- Activity: Send back exactly the lines from the opening line of the records below through the one with "Note, that this".

————

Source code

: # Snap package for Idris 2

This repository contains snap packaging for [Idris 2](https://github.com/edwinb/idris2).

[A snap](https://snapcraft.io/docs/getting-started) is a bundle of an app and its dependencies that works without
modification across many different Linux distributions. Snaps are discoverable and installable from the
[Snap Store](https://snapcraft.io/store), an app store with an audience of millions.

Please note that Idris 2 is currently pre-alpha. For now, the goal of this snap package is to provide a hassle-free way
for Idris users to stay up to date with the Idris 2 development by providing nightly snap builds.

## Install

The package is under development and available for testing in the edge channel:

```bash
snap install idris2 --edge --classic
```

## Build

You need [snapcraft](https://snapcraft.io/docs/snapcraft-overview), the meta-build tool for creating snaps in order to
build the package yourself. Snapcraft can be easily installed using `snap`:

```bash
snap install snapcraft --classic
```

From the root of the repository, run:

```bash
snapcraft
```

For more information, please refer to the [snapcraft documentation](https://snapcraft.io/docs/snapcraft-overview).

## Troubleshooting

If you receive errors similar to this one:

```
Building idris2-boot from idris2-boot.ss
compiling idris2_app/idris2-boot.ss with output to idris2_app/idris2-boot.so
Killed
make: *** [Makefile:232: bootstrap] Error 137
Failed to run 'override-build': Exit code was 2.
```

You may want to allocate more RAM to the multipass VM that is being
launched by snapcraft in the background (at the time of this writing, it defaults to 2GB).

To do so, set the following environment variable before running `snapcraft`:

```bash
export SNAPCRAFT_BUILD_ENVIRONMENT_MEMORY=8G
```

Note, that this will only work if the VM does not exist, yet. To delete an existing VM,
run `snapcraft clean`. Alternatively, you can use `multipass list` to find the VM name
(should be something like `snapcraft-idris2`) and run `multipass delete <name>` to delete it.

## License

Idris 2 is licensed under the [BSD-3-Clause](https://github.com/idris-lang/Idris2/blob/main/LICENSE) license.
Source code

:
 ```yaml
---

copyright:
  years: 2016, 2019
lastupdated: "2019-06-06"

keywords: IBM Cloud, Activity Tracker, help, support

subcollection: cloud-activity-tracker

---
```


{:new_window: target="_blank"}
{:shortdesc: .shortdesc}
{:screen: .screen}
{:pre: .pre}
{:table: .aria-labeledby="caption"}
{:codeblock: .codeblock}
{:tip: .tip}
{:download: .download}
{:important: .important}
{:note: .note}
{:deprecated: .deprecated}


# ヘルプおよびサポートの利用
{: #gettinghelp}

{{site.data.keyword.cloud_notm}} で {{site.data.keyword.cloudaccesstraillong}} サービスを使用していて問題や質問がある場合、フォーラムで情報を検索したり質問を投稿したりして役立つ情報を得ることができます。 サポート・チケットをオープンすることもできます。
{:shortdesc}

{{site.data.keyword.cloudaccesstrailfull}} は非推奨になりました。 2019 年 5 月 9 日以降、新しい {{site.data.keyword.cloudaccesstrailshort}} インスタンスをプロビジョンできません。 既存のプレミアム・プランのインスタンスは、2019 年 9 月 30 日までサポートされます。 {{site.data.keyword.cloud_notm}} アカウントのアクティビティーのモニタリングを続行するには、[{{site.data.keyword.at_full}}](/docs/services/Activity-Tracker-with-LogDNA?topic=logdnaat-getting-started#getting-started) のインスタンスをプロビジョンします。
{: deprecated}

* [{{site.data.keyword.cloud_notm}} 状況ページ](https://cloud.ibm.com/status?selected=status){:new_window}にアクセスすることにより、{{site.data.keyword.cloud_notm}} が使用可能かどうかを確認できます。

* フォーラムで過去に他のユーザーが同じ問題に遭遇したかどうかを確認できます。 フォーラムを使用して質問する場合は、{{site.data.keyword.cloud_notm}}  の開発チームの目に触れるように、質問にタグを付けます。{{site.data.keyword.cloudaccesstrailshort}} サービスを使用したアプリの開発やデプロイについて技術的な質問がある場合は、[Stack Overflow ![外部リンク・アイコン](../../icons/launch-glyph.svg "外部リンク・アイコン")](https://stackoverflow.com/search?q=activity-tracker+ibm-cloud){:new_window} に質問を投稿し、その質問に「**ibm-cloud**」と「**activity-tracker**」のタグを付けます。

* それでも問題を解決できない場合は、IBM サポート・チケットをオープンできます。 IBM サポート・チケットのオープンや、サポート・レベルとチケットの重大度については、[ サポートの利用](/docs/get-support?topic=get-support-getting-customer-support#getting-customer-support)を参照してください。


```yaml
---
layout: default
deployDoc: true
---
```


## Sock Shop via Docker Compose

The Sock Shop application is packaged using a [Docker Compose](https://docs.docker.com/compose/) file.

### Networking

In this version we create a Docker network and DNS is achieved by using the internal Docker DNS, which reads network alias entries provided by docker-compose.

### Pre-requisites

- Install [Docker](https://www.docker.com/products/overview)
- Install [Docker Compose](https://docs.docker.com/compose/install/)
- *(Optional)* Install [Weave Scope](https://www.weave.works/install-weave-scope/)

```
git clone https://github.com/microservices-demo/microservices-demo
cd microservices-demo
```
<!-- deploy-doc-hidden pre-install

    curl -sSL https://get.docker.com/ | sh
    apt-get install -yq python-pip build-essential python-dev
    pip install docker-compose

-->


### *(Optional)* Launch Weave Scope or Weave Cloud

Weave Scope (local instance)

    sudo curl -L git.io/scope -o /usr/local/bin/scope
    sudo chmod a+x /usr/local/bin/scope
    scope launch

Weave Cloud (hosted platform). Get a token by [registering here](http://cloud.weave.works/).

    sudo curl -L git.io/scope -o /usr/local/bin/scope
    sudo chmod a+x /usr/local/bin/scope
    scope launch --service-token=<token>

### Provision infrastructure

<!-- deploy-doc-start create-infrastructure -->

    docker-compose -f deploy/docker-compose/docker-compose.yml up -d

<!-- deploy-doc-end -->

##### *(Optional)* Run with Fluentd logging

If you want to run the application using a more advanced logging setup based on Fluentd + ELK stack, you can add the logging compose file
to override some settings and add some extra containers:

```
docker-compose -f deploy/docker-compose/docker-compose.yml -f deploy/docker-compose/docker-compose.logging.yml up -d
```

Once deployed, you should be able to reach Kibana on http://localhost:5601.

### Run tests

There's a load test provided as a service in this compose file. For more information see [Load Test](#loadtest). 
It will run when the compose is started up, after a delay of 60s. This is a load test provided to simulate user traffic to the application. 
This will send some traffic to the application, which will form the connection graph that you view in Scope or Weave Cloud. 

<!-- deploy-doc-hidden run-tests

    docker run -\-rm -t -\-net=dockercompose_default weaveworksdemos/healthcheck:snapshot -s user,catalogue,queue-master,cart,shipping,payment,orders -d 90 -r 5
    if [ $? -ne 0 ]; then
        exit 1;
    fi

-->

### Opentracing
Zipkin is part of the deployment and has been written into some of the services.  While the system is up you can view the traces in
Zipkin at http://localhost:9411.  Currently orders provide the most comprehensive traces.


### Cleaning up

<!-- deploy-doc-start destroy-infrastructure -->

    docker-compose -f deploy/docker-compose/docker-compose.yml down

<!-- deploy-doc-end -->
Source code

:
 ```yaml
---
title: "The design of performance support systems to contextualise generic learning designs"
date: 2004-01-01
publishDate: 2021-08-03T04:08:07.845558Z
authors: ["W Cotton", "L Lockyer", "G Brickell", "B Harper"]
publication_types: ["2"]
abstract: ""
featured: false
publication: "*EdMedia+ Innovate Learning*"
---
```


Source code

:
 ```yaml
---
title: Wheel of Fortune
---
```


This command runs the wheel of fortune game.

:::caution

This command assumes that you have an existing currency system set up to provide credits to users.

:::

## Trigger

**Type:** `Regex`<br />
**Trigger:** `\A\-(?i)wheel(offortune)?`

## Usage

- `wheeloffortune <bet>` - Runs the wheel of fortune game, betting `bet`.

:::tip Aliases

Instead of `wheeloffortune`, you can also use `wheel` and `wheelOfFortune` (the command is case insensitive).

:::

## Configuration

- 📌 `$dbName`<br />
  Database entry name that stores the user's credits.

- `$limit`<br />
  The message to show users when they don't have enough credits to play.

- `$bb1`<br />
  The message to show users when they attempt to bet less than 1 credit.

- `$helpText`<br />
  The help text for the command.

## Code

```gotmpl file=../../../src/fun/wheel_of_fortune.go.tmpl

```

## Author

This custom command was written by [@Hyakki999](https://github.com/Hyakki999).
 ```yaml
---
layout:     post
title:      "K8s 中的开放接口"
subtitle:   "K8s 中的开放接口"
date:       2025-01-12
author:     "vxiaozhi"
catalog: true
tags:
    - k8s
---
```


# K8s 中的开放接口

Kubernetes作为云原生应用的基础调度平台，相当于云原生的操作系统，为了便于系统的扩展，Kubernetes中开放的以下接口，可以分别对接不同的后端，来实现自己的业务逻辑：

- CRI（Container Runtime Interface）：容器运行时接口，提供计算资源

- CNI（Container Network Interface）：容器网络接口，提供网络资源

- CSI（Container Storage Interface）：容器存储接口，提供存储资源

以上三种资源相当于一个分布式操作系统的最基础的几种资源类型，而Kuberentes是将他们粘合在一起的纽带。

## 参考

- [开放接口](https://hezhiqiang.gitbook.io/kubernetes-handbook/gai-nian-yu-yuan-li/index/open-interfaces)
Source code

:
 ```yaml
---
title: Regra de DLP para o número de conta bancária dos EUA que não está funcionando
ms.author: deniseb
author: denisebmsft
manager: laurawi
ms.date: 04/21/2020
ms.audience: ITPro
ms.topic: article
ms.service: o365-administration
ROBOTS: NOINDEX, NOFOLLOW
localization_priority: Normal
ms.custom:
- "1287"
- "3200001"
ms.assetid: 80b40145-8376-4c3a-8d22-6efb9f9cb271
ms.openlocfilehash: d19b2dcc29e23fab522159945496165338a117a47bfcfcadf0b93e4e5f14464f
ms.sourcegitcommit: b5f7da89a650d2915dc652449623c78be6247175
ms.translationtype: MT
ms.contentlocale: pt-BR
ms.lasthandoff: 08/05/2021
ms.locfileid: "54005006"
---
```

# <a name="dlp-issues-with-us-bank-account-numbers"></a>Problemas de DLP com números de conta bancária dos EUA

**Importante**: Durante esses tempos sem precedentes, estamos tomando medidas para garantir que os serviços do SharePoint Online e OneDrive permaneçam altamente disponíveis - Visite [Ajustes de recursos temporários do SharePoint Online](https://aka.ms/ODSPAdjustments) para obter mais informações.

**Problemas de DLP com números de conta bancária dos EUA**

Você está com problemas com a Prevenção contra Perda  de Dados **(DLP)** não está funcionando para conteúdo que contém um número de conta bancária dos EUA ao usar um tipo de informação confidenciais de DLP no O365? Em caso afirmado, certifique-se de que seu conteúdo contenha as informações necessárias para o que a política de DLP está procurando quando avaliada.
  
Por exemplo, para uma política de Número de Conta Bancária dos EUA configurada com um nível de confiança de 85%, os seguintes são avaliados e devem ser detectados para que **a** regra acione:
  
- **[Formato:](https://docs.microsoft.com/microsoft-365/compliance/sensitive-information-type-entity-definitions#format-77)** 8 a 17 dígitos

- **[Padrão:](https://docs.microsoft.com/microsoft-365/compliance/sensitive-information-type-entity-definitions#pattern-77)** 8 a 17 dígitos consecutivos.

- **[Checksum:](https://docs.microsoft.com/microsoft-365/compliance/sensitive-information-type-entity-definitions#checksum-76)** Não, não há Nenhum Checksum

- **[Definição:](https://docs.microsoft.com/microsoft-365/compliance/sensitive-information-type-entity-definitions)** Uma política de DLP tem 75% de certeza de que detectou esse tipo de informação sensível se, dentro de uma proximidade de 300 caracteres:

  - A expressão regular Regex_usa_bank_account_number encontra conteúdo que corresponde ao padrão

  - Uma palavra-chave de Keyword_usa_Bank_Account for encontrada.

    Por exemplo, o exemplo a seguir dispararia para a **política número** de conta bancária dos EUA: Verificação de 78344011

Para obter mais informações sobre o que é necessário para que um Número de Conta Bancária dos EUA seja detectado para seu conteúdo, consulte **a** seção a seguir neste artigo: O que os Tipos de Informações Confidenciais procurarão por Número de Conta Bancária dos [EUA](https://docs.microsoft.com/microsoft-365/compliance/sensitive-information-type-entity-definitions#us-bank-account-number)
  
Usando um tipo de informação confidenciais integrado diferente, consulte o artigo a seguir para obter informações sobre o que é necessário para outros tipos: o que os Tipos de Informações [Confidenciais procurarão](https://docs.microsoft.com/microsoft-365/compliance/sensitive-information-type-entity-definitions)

————

- Your solution:
Source code

: # Snap package for Idris 2

This repository contains snap packaging for [Idris 2](https://github.com/edwinb/idris2).

[A snap](https://snapcraft.io/docs/getting-started) is a bundle of an app and its dependencies that works without
modification across many different Linux distributions. Snaps are discoverable and installable from the
[Snap Store](https://snapcraft.io/store), an app store with an audience of millions.

Please note that Idris 2 is currently pre-alpha. For now, the goal of this snap package is to provide a hassle-free way
for Idris users to stay up to date with the Idris 2 development by providing nightly snap builds.

## Install

The package is under development and available for testing in the edge channel:

```bash
snap install idris2 --edge --classic
```

## Build

You need [snapcraft](https://snapcraft.io/docs/snapcraft-overview), the meta-build tool for creating snaps in order to
build the package yourself. Snapcraft can be easily installed using `snap`:

```bash
snap install snapcraft --classic
```

From the root of the repository, run:

```bash
snapcraft
```

For more information, please refer to the [snapcraft documentation](https://snapcraft.io/docs/snapcraft-overview).

## Troubleshooting

If you receive errors similar to this one:

```
Building idris2-boot from idris2-boot.ss
compiling idris2_app/idris2-boot.ss with output to idris2_app/idris2-boot.so
Killed
make: *** [Makefile:232: bootstrap] Error 137
Failed to run 'override-build': Exit code was 2.
```

You may want to allocate more RAM to the multipass VM that is being
launched by snapcraft in the background (at the time of this writing, it defaults to 2GB).

To do so, set the following environment variable before running `snapcraft`:

```bash
export SNAPCRAFT_BUILD_ENVIRONMENT_MEMORY=8G
```

Note, that this will only work if the VM does not exist, yet. To delete an existing VM,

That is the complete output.